━━ DATA SHOWN
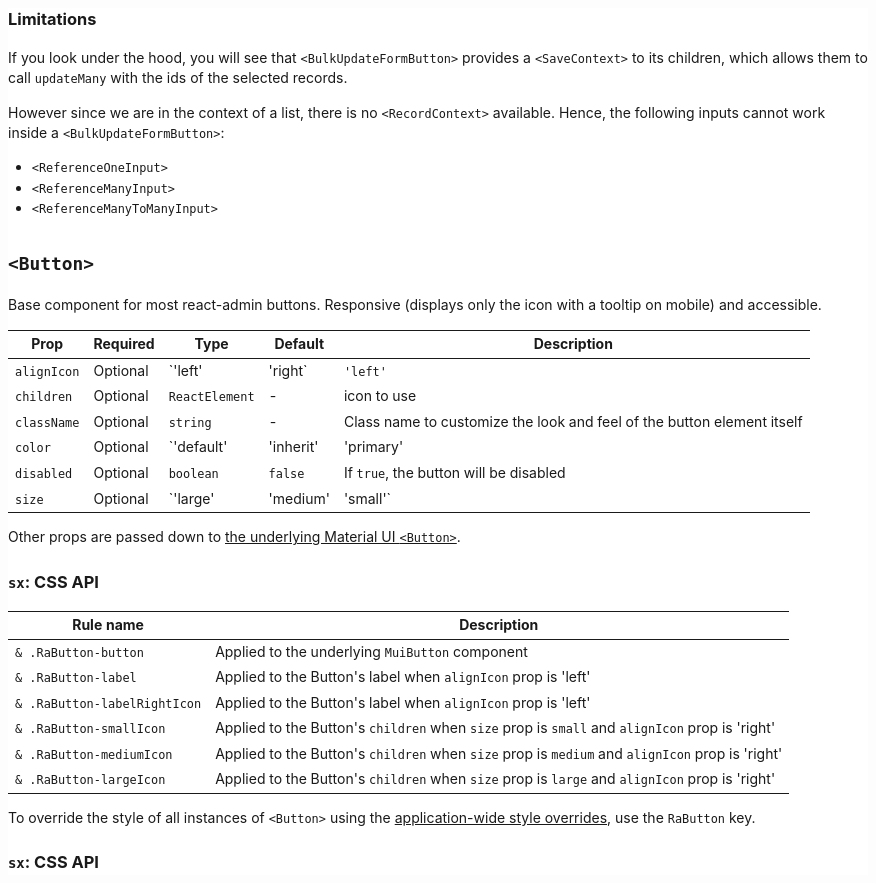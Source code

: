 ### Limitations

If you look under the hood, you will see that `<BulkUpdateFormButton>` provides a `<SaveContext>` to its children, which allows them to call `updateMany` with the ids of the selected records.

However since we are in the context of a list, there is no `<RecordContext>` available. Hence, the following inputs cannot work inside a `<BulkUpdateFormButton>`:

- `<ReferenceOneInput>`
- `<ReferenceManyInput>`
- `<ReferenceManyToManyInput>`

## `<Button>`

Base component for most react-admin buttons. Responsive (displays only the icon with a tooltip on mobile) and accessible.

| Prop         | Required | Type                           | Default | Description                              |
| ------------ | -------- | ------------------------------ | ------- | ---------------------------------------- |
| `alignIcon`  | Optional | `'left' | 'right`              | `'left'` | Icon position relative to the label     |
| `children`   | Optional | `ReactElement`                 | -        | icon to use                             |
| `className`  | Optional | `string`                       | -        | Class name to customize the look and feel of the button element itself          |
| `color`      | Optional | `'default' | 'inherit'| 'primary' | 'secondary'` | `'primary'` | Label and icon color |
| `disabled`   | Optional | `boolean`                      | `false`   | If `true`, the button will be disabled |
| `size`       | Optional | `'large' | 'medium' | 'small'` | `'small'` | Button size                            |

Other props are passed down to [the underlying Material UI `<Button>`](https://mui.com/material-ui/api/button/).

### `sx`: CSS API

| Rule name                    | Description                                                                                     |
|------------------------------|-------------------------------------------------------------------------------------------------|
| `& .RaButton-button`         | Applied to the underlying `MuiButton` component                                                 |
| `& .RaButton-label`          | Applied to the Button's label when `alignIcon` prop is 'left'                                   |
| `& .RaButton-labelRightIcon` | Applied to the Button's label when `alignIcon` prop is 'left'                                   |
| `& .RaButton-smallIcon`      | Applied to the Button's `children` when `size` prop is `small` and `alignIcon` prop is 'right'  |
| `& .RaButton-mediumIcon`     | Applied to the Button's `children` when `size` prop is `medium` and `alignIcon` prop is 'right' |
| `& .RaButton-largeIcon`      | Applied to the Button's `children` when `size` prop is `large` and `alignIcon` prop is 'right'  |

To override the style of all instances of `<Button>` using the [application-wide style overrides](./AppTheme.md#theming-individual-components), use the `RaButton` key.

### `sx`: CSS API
━━━━
━━ DATA SHOWN
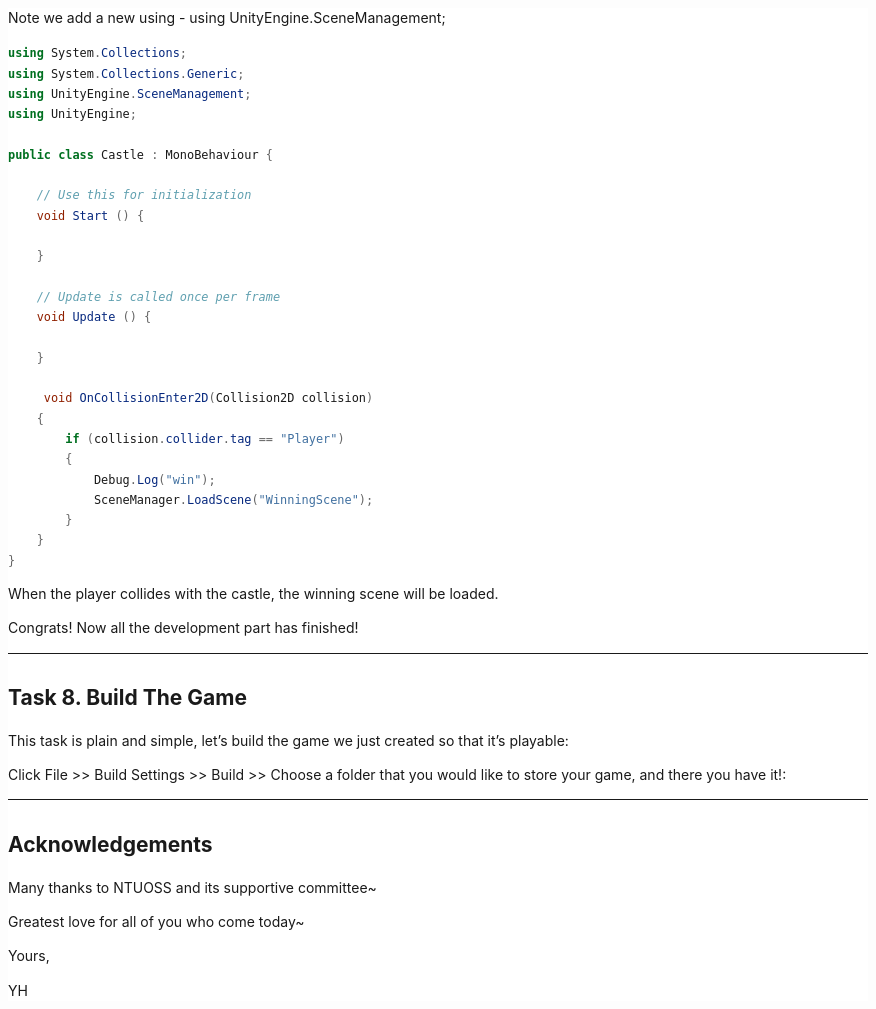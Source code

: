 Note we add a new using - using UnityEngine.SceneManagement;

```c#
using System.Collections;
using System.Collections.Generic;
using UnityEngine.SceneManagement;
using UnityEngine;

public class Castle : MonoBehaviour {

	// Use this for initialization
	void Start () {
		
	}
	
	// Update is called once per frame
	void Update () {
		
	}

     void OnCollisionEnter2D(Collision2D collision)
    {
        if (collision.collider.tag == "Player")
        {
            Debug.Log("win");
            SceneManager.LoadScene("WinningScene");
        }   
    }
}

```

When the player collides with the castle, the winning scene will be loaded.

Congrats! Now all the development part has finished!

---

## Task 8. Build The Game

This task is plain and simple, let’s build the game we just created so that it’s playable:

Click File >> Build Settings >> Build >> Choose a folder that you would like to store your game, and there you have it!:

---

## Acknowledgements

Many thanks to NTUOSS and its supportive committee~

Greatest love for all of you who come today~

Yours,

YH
━━━━
━━ DATA SHOWN
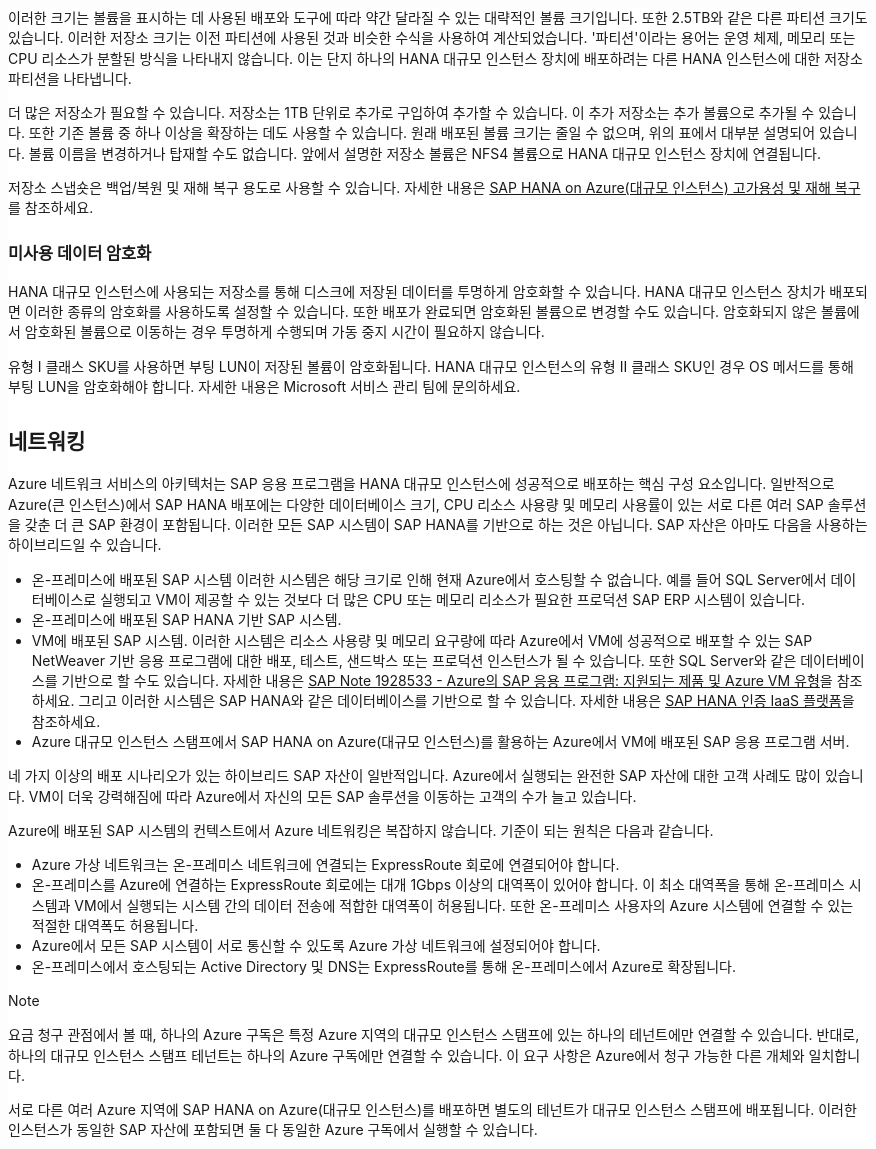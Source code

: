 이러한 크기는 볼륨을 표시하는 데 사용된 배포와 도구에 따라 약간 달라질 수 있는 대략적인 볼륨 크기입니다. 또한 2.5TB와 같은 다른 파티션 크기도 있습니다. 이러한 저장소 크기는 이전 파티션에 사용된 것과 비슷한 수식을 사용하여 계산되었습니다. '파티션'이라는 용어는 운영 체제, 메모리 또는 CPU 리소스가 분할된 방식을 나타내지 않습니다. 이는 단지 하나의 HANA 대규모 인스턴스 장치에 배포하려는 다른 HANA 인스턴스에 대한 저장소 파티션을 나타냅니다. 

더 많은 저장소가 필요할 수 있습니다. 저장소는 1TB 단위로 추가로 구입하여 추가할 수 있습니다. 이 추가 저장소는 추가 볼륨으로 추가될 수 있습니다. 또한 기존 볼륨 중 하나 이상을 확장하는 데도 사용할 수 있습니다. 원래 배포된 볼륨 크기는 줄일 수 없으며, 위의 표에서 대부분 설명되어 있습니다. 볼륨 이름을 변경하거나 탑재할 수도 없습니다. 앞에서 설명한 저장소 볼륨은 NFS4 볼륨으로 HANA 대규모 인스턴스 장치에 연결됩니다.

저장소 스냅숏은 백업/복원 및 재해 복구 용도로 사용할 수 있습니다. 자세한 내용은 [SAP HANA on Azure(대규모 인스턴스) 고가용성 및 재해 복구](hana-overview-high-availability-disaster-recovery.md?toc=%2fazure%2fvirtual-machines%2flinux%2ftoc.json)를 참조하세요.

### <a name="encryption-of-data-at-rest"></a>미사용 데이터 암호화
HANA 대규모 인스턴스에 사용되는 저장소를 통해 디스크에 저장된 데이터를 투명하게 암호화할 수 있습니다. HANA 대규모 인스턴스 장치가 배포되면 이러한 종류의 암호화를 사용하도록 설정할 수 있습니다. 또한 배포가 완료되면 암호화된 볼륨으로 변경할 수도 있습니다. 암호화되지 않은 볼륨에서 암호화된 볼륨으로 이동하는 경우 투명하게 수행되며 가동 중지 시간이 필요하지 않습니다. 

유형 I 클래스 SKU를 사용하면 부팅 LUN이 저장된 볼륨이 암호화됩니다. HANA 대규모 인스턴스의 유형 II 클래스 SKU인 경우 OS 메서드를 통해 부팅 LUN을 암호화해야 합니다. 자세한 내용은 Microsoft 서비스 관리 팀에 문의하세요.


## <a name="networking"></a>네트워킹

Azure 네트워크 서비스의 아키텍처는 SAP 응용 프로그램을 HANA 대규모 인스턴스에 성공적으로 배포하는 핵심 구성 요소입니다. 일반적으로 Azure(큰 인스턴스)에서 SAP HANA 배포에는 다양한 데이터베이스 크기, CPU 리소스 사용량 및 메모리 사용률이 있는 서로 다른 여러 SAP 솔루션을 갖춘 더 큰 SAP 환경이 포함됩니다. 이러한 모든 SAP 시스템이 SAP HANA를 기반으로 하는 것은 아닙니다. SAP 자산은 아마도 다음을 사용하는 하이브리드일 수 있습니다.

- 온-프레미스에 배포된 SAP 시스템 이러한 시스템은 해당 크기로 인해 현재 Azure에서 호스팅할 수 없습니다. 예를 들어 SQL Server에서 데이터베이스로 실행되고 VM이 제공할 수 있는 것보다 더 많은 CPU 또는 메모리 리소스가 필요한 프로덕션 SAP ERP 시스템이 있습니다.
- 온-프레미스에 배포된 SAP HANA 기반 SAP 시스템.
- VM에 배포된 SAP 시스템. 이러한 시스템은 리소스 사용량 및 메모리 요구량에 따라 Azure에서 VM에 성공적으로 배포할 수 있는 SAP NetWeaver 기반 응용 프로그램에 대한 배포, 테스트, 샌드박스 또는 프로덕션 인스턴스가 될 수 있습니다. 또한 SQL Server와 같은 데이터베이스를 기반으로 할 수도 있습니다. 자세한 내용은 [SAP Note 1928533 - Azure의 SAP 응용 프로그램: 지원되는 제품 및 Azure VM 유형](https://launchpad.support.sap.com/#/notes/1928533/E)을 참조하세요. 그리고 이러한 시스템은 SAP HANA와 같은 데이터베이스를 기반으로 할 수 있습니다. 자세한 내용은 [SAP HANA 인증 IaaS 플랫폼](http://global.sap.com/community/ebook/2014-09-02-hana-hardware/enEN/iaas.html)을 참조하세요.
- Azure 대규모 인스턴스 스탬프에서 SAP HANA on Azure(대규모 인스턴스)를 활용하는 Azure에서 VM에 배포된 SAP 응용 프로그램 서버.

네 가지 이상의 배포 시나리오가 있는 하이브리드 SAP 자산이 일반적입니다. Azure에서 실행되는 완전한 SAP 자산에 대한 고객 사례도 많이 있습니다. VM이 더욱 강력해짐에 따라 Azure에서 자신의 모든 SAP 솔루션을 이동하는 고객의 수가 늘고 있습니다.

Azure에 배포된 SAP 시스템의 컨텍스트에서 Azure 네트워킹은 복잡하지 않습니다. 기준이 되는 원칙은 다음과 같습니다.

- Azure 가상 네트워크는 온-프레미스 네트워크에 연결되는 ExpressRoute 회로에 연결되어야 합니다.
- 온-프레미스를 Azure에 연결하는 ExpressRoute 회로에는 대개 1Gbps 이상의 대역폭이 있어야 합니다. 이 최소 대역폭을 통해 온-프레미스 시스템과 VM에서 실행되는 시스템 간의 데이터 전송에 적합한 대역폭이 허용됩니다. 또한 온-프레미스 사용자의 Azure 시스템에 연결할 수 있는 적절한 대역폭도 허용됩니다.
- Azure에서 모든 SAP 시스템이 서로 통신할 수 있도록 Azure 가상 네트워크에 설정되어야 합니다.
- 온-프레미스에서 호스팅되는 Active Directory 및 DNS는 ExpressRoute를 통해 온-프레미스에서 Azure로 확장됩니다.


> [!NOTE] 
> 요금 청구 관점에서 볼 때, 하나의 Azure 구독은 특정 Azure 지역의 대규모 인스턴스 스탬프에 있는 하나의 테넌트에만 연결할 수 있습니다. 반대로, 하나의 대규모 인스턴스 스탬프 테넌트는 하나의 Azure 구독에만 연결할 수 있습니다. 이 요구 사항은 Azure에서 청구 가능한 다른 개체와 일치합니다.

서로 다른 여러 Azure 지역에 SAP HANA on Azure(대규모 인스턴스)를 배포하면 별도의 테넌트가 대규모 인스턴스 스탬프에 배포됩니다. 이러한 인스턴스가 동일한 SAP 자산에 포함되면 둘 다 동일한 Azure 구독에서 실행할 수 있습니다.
━━━━
TASK DIRECTIONS →
The total, and nothing more: how many lines in the entries contain "인스턴스가"?

RESULT FOR THIS EXERCISE →
2